Information supplied —
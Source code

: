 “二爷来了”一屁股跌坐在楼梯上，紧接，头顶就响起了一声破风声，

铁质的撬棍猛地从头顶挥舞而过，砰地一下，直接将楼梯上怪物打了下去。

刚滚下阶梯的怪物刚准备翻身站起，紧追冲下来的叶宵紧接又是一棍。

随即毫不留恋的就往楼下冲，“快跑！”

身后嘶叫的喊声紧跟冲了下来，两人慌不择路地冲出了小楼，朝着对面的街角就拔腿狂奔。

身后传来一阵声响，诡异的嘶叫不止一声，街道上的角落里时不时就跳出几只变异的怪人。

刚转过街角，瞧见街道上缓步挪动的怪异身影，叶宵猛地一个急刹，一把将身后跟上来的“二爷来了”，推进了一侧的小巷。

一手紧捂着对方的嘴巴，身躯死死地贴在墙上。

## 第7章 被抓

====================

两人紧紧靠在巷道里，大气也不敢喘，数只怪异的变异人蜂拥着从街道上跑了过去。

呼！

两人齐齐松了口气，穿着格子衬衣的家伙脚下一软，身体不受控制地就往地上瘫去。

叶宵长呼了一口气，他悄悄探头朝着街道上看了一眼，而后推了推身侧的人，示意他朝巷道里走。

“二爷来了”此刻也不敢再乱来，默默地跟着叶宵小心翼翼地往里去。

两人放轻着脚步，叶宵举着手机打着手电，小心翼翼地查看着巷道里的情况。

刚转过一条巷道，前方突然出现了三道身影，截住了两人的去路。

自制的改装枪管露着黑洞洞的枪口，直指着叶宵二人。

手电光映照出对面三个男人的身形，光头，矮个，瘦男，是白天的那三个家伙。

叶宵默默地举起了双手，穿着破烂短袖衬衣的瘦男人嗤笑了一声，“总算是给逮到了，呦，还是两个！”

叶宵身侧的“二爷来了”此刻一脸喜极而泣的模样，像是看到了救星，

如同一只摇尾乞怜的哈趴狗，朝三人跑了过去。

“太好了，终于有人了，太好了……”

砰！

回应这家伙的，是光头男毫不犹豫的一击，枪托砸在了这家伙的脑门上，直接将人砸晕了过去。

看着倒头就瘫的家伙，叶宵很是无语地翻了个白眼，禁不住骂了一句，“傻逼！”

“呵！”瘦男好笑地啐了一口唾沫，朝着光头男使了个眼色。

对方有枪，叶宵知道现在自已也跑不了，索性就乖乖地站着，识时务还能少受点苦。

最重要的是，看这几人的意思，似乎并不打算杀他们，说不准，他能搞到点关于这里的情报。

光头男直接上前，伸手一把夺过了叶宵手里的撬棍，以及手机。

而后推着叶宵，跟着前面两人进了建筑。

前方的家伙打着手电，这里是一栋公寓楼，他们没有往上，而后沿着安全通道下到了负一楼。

Problem requirements —
Starting at the first line and ending at the last, retype the entries above.

Exercise response —
Source code

: “二爷来了”一屁股跌坐在楼梯上，紧接，头顶就响起了一声破风声，

铁质的撬棍猛地从头顶挥舞而过，砰地一下，直接将楼梯上怪物打了下去。

刚滚下阶梯的怪物刚准备翻身站起，紧追冲下来的叶宵紧接又是一棍。

随即毫不留恋的就往楼下冲，“快跑！”

身后嘶叫的喊声紧跟冲了下来，两人慌不择路地冲出了小楼，朝着对面的街角就拔腿狂奔。

身后传来一阵声响，诡异的嘶叫不止一声，街道上的角落里时不时就跳出几只变异的怪人。

刚转过街角，瞧见街道上缓步挪动的怪异身影，叶宵猛地一个急刹，一把将身后跟上来的“二爷来了”，推进了一侧的小巷。

一手紧捂着对方的嘴巴，身躯死死地贴在墙上。

## 第7章 被抓

====================

两人紧紧靠在巷道里，大气也不敢喘，数只怪异的变异人蜂拥着从街道上跑了过去。

呼！

两人齐齐松了口气，穿着格子衬衣的家伙脚下一软，身体不受控制地就往地上瘫去。

叶宵长呼了一口气，他悄悄探头朝着街道上看了一眼，而后推了推身侧的人，示意他朝巷道里走。

“二爷来了”此刻也不敢再乱来，默默地跟着叶宵小心翼翼地往里去。

两人放轻着脚步，叶宵举着手机打着手电，小心翼翼地查看着巷道里的情况。

刚转过一条巷道，前方突然出现了三道身影，截住了两人的去路。

自制的改装枪管露着黑洞洞的枪口，直指着叶宵二人。

手电光映照出对面三个男人的身形，光头，矮个，瘦男，是白天的那三个家伙。

叶宵默默地举起了双手，穿着破烂短袖衬衣的瘦男人嗤笑了一声，“总算是给逮到了，呦，还是两个！”

叶宵身侧的“二爷来了”此刻一脸喜极而泣的模样，像是看到了救星，

如同一只摇尾乞怜的哈趴狗，朝三人跑了过去。

“太好了，终于有人了，太好了……”

砰！

回应这家伙的，是光头男毫不犹豫的一击，枪托砸在了这家伙的脑门上，直接将人砸晕了过去。

看着倒头就瘫的家伙，叶宵很是无语地翻了个白眼，禁不住骂了一句，“傻逼！”

“呵！”瘦男好笑地啐了一口唾沫，朝着光头男使了个眼色。

对方有枪，叶宵知道现在自已也跑不了，索性就乖乖地站着，识时务还能少受点苦。

最重要的是，看这几人的意思，似乎并不打算杀他们，说不准，他能搞到点关于这里的情报。

光头男直接上前，伸手一把夺过了叶宵手里的撬棍，以及手机。

而后推着叶宵，跟着前面两人进了建筑。

前方的家伙打着手电，这里是一栋公寓楼，他们没有往上，而后沿着安全通道下到了负一楼。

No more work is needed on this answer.